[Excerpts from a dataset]
:::

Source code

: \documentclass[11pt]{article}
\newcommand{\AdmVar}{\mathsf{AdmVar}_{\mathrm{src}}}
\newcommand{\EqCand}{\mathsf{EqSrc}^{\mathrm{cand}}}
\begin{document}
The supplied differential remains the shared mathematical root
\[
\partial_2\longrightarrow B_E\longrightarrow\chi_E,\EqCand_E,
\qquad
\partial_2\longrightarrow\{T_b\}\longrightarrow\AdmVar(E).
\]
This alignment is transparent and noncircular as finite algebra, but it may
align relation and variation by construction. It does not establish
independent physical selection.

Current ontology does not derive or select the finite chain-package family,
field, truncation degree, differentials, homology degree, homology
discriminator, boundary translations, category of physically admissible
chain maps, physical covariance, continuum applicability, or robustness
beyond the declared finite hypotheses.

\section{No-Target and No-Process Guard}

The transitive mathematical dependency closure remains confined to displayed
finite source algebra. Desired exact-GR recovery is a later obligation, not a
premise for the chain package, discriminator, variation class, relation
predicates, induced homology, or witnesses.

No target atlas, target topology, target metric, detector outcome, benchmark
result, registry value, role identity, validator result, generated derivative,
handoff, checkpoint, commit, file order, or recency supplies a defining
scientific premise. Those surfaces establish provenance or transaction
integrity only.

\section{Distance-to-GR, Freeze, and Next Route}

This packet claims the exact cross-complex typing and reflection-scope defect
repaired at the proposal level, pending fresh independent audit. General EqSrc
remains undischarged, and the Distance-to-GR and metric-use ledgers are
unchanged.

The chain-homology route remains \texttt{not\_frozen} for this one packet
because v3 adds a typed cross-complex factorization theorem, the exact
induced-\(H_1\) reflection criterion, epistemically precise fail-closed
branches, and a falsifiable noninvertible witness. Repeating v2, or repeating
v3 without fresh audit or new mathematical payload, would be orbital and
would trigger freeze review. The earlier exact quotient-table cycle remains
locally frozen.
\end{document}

:::

WHAT IS BEING ASKED: Only the lines from the one containing "because v3 adds" through the last line of the records above are to be reproduced, exactly and with both ends included.

RESPONSE:
because v3 adds a typed cross-complex factorization theorem, the exact
induced-\(H_1\) reflection criterion, epistemically precise fail-closed
branches, and a falsifiable noninvertible witness. Repeating v2, or repeating
v3 without fresh audit or new mathematical payload, would be orbital and
would trigger freeze review. The earlier exact quotient-table cycle remains
locally frozen.
\end{document}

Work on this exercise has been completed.